Мне крайне необходимо радоваться, поддерживать в себе бодрость духа, потому что мои ожидания отличаются от увиденного, как Фонтенбло[3] отличается от Бельвиля[4]. Но Рубикон перейден, и пути назад нет. Мои мосты сожжены, позади остались только воспоминания. Свой век мне придется доживать в Москве, так лучше я буду стараться видеть как можно больше хорошего и не обращать внимания на плохое. Вот, например, две немолодые женщины могут спокойно, не боясь быть ограбленными, гулять по Москве ночью. И не только по центральным улицам, но и по тихим уютным переулкам. Гулять ночью по Риволи в обществе сестры я бы не решилась ни за что на свете.
– Деньги есть – а купить на них нечего, – возразила мне сестра. – Да реформа вдобавок. Вот люди и сметают все, что только можно.
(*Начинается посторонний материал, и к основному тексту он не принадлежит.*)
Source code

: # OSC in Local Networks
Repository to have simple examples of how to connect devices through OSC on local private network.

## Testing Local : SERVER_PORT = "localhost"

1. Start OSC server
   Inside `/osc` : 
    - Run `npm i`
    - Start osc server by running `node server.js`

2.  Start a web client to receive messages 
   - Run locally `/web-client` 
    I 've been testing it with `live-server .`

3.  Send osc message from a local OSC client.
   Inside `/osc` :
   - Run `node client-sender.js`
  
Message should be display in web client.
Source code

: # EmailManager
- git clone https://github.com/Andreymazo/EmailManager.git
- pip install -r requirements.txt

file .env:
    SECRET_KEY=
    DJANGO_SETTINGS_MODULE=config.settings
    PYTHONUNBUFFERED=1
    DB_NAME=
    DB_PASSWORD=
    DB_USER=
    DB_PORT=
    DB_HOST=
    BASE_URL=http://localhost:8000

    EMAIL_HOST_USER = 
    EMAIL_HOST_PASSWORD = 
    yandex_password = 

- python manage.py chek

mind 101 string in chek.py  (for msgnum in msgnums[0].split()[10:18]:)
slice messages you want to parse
Про реформу мне уже говорили – будут новые деньги, один к десяти. Так удобнее. Непонятно, зачем из-за этого скупать все подряд. Сестра смеется и говорит, что пока я не «хлебну дерьма», то не поумнею. Меня очень коробит ее манера выражаться, но я не обижаюсь, потому что все понимаю. Если очень долго носить маску «простого человека из народа», то рано или поздно маска прирастет к лицу. Сестра рассказывала, как умение виртуозно материться дважды спасло ей жизнь во время гражданской войны, когда какие-то революционные солдаты (или матросы – я так и не поняла, что матросы делали на железнодорожных вокзалах) заподозрили в ней «буржуйку» и хотели не то арестовать, не то расстрелять, не то арестовать и потом сразу же расстрелять. Но, услышав мат, от которого краснели не только люди, но и лошади, солдаты отстали от сестры, поскольку не могли предположить, что кто-то, кроме потомственного пролетария, мог так браниться. А ведь когда-то Фанечка была такой застенчивой… Вспоминаю – и как будто это не она.
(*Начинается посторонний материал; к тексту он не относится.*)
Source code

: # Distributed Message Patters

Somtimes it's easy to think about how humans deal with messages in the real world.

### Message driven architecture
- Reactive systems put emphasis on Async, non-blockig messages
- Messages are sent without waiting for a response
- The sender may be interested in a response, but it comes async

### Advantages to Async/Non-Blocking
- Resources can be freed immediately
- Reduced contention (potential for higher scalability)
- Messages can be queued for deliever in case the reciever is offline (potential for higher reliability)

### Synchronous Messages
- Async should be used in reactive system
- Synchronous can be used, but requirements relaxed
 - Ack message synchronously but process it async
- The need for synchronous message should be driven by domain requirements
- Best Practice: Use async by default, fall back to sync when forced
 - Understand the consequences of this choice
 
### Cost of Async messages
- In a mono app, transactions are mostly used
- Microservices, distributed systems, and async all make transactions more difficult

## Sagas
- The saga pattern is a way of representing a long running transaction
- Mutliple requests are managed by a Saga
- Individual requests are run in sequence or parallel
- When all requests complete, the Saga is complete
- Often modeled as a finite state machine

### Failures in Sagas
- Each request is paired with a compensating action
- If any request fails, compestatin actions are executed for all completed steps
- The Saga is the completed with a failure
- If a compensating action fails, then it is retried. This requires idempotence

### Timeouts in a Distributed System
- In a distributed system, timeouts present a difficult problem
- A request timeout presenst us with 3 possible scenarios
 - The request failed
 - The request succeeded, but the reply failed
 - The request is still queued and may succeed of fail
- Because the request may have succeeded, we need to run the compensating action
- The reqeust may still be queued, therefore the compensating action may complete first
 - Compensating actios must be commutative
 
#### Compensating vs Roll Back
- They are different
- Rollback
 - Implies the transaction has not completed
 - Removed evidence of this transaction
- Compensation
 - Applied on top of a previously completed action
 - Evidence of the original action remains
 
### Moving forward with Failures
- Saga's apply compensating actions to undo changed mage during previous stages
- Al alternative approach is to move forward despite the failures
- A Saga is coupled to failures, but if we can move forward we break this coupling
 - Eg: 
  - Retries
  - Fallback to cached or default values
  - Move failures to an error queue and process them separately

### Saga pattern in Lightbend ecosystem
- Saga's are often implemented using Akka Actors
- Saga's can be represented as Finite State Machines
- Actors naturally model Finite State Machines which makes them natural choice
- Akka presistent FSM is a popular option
Цены здесь странные. Я – дочь коммерсанта, и любовь к подсчетам у меня в крови, хоть я никогда и не вела собственного дела. Хлеб и коньяк дешевы. Коньяк довольно хорош, в отличие от вина, и стоит всего лишь в два раза дороже водки. Качество мяса оставляет желать лучшего, даже на рынке продавец таращит глаза в ответ на просьбу отрезать немного филе-миньон. Здесь различают два сорта мяса – с косточкой и без. Все, что без косточки, смело называется «вырезкой». В ответ на мое недоумение сестра рассказала мне о том, что ей пришлось есть во время войны, когда она уехала в Ташкент, подальше от театра военных действий. Бедная Фанечка, сколько же всего ей пришлось вынести! Ни один мужчина, ни один театр, никакая слава не заслуживает таких жертв.